[Stored dataset items]
§ §

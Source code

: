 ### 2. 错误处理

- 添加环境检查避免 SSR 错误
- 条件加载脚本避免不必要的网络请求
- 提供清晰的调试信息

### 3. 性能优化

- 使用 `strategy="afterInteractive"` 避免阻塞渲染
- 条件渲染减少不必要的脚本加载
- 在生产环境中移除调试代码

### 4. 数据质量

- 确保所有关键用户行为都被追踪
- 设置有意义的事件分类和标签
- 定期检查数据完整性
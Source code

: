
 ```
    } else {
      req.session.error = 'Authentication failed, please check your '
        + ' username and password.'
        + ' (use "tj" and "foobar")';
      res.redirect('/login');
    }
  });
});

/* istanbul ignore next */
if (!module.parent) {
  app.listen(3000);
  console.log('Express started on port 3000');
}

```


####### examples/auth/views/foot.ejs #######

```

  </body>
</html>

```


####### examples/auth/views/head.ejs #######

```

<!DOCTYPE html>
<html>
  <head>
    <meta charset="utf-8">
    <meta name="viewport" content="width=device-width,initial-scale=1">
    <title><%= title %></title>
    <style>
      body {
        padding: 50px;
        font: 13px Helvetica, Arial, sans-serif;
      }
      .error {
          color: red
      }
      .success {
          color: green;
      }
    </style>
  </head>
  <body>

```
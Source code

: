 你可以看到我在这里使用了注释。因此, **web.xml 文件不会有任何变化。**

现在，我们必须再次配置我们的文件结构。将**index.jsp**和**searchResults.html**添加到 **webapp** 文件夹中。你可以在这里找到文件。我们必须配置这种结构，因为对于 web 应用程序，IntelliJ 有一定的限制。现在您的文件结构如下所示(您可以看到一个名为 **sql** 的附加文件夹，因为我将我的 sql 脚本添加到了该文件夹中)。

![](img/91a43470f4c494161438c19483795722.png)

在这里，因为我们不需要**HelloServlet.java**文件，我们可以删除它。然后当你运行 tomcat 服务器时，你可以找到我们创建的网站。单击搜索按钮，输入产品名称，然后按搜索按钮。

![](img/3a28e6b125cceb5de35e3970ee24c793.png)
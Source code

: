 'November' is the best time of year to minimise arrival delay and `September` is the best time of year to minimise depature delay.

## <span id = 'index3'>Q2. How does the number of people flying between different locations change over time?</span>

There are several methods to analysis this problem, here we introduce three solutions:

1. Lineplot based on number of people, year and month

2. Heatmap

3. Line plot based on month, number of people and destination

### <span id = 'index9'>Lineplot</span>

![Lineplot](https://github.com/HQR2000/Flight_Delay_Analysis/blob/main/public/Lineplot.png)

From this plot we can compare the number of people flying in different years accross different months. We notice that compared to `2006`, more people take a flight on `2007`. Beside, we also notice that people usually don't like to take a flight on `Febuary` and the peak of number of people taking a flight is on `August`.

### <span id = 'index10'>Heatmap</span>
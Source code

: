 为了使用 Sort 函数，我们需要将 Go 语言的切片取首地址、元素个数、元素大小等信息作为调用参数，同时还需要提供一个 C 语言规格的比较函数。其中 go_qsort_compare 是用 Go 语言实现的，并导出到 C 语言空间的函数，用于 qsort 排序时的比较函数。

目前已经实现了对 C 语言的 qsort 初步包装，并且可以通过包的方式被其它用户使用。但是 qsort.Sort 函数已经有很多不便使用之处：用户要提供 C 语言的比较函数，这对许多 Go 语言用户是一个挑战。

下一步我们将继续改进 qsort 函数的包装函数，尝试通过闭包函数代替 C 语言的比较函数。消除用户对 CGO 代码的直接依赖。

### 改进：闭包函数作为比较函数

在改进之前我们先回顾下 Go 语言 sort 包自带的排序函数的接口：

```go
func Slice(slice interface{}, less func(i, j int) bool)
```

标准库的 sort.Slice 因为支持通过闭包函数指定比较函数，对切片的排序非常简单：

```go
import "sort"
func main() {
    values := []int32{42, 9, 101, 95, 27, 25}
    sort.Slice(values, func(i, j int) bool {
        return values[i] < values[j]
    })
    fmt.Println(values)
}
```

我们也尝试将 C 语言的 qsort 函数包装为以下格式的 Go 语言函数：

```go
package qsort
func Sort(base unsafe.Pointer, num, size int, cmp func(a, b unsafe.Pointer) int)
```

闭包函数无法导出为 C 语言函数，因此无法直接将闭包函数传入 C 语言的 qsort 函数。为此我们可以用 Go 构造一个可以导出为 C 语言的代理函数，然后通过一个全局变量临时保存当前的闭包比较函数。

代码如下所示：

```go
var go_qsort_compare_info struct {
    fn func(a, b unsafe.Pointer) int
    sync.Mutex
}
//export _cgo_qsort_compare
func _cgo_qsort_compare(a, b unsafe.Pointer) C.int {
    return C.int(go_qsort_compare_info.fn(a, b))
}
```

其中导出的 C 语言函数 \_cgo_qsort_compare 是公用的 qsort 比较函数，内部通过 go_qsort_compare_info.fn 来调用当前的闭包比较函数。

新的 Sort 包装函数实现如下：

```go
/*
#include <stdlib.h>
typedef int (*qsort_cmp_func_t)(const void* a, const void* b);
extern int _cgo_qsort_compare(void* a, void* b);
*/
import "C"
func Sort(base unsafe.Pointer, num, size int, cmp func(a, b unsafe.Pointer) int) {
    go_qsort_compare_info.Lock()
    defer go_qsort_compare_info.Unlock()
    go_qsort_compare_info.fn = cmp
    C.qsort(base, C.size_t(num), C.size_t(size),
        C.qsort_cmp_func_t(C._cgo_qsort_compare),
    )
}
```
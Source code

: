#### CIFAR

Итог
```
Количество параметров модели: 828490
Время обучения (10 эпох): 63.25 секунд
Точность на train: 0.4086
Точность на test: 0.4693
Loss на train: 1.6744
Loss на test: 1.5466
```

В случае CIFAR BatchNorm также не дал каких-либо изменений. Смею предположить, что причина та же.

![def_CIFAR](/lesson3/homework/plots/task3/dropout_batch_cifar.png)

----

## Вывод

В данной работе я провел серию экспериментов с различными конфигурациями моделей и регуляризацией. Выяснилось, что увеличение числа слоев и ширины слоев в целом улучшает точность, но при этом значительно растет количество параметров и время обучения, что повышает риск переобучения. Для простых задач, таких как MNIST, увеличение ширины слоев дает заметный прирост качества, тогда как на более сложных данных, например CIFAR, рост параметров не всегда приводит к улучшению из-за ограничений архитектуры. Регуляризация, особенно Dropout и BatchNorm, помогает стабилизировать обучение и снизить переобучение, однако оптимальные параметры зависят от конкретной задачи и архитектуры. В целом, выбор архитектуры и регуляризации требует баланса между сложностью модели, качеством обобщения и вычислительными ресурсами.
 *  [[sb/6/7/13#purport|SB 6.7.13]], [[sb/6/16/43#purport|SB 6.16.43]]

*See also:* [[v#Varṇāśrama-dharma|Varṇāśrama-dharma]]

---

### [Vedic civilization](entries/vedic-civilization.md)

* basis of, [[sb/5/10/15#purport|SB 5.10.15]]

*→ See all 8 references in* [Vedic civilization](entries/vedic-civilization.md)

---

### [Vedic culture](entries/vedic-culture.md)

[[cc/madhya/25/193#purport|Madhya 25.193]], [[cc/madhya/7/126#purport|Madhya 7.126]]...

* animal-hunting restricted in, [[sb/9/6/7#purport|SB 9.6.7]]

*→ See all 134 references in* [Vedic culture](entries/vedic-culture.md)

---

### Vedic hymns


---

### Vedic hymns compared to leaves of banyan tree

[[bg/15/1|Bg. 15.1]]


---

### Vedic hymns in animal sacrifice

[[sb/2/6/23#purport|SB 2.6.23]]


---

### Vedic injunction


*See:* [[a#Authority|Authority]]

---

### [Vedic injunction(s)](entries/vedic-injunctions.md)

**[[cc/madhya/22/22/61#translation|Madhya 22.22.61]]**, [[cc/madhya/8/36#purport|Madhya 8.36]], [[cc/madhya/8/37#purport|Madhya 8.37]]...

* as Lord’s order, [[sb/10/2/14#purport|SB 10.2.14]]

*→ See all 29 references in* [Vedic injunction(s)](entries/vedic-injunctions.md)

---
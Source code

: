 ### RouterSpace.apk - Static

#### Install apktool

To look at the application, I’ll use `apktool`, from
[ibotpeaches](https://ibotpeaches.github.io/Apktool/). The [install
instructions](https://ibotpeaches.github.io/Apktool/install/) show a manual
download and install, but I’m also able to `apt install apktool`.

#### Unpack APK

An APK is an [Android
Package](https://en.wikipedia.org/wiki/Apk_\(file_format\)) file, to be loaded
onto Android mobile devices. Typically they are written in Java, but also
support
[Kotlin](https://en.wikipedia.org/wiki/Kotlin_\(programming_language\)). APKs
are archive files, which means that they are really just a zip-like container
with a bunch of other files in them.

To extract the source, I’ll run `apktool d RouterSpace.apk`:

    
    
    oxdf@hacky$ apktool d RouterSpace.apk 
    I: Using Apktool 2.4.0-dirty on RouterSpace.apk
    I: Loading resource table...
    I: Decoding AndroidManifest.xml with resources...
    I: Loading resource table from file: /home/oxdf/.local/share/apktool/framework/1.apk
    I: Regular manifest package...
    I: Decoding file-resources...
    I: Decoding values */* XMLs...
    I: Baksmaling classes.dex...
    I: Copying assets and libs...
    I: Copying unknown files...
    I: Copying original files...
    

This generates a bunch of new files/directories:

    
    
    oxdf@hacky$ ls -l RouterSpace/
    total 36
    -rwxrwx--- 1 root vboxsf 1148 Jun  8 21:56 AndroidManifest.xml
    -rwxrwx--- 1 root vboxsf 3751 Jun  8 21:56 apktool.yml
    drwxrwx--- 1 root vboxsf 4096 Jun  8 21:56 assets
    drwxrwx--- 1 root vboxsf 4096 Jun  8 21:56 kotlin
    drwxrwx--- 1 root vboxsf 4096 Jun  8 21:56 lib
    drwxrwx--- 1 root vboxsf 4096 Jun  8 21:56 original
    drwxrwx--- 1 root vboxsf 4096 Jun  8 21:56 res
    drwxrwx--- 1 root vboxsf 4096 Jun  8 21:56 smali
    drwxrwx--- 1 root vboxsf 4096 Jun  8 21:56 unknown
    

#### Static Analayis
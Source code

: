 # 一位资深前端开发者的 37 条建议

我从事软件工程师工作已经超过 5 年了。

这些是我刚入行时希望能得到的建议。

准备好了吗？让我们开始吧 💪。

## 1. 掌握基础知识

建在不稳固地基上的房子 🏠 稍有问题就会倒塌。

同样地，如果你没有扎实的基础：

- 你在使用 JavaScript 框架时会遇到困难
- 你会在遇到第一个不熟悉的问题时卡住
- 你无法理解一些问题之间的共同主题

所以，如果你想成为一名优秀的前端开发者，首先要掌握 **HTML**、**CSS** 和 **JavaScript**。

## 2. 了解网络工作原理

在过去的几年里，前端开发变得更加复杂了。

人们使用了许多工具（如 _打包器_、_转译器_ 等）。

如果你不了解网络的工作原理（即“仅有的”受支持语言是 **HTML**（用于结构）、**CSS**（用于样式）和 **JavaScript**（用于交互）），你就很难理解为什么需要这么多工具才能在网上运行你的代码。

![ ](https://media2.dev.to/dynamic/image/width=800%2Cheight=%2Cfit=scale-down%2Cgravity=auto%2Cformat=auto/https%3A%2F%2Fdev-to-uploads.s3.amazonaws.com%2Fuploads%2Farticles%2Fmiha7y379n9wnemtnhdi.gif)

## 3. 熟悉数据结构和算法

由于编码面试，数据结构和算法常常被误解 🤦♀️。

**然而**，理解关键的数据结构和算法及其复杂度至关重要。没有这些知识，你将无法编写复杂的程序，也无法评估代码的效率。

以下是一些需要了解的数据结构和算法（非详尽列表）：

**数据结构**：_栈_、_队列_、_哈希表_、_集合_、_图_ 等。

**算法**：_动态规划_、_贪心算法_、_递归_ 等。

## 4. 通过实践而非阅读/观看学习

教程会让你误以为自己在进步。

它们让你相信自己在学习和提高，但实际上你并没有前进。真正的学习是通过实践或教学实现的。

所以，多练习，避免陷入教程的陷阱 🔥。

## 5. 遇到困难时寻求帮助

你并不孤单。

§ §

Wherever the line holding "I: Loading resource table from" falls in the entries above, copy exactly from it through the line holding "## 4. 通过实践而非阅读/观看学习", inclusive, and add nothing.

    I: Loading resource table from file: /home/oxdf/.local/share/apktool/framework/1.apk
    I: Regular manifest package...
    I: Decoding file-resources...
    I: Decoding values */* XMLs...
    I: Baksmaling classes.dex...
    I: Copying assets and libs...
    I: Copying unknown files...
    I: Copying original files...
    

This generates a bunch of new files/directories:

    
    
    oxdf@hacky$ ls -l RouterSpace/
    total 36
    -rwxrwx--- 1 root vboxsf 1148 Jun  8 21:56 AndroidManifest.xml
    -rwxrwx--- 1 root vboxsf 3751 Jun  8 21:56 apktool.yml
    drwxrwx--- 1 root vboxsf 4096 Jun  8 21:56 assets
    drwxrwx--- 1 root vboxsf 4096 Jun  8 21:56 kotlin
    drwxrwx--- 1 root vboxsf 4096 Jun  8 21:56 lib
    drwxrwx--- 1 root vboxsf 4096 Jun  8 21:56 original
    drwxrwx--- 1 root vboxsf 4096 Jun  8 21:56 res
    drwxrwx--- 1 root vboxsf 4096 Jun  8 21:56 smali
    drwxrwx--- 1 root vboxsf 4096 Jun  8 21:56 unknown
    

#### Static Analayis
Source code

: # 一位资深前端开发者的 37 条建议

我从事软件工程师工作已经超过 5 年了。

这些是我刚入行时希望能得到的建议。

准备好了吗？让我们开始吧 💪。

## 1. 掌握基础知识

建在不稳固地基上的房子 🏠 稍有问题就会倒塌。

同样地，如果你没有扎实的基础：

- 你在使用 JavaScript 框架时会遇到困难
- 你会在遇到第一个不熟悉的问题时卡住
- 你无法理解一些问题之间的共同主题

所以，如果你想成为一名优秀的前端开发者，首先要掌握 **HTML**、**CSS** 和 **JavaScript**。

## 2. 了解网络工作原理

在过去的几年里，前端开发变得更加复杂了。

人们使用了许多工具（如 _打包器_、_转译器_ 等）。

如果你不了解网络的工作原理（即“仅有的”受支持语言是 **HTML**（用于结构）、**CSS**（用于样式）和 **JavaScript**（用于交互）），你就很难理解为什么需要这么多工具才能在网上运行你的代码。

![ ](https://media2.dev.to/dynamic/image/width=800%2Cheight=%2Cfit=scale-down%2Cgravity=auto%2Cformat=auto/https%3A%2F%2Fdev-to-uploads.s3.amazonaws.com%2Fuploads%2Farticles%2Fmiha7y379n9wnemtnhdi.gif)

## 3. 熟悉数据结构和算法

由于编码面试，数据结构和算法常常被误解 🤦♀️。

**然而**，理解关键的数据结构和算法及其复杂度至关重要。没有这些知识，你将无法编写复杂的程序，也无法评估代码的效率。

以下是一些需要了解的数据结构和算法（非详尽列表）：

**数据结构**：_栈_、_队列_、_哈希表_、_集合_、_图_ 等。

**算法**：_动态规划_、_贪心算法_、_递归_ 等。

## 4. 通过实践而非阅读/观看学习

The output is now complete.